Stored data entries

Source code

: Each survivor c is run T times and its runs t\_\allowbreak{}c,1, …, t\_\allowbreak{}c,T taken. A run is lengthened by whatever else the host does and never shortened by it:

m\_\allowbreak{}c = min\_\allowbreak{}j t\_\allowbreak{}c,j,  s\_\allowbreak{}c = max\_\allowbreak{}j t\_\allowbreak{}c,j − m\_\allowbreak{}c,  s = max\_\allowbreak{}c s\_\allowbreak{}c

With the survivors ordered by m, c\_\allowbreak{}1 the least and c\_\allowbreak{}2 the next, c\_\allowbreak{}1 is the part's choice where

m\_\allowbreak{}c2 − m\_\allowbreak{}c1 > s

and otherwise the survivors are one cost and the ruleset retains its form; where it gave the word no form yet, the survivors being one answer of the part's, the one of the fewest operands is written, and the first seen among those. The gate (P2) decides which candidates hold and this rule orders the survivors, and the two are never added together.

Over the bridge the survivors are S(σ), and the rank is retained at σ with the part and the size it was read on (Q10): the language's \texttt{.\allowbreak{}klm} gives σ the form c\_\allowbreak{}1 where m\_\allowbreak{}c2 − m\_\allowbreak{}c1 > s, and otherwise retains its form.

---

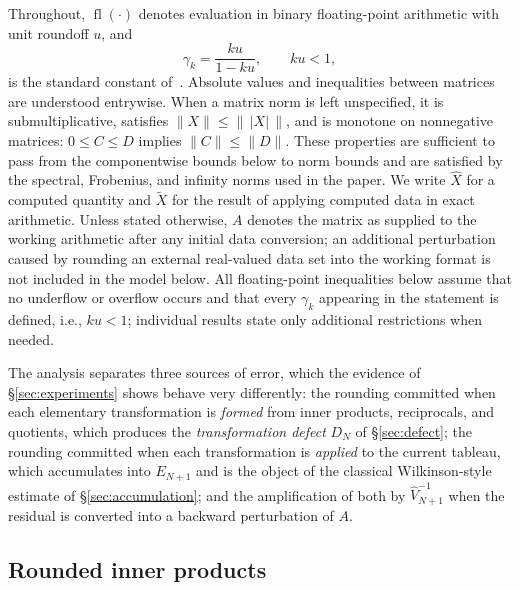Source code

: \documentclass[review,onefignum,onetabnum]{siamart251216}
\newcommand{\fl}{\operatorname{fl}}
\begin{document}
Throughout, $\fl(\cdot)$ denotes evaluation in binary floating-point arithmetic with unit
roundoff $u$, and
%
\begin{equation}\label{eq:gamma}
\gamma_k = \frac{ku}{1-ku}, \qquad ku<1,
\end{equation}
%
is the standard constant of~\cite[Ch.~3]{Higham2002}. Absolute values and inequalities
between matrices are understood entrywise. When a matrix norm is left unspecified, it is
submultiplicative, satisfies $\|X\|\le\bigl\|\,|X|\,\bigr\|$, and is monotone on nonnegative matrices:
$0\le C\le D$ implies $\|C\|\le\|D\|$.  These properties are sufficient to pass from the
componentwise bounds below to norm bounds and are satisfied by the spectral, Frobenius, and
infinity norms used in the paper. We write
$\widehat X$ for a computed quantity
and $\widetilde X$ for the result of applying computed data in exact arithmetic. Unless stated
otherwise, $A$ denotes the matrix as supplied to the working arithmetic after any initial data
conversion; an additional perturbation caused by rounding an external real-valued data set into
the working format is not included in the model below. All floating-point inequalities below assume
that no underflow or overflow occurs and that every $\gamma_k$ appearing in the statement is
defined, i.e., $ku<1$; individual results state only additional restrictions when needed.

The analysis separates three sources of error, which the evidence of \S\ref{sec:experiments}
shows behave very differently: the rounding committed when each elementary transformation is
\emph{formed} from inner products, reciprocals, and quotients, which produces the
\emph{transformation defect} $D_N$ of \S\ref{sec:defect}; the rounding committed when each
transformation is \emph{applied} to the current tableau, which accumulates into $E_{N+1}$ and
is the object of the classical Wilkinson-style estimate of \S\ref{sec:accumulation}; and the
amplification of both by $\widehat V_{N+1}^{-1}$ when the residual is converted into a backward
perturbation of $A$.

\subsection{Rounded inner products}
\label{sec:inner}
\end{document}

PROBLEM TO SOLVE
Among the records above, a stretch begins at the line containing "and $\widetilde X$" and ends at the line containing "otherwise, $A$ denotes". Restate that stretch word for word, and nothing else.

EXERCISE ANSWER
and $\widetilde X$ for the result of applying computed data in exact arithmetic. Unless stated
otherwise, $A$ denotes the matrix as supplied to the working arithmetic after any initial data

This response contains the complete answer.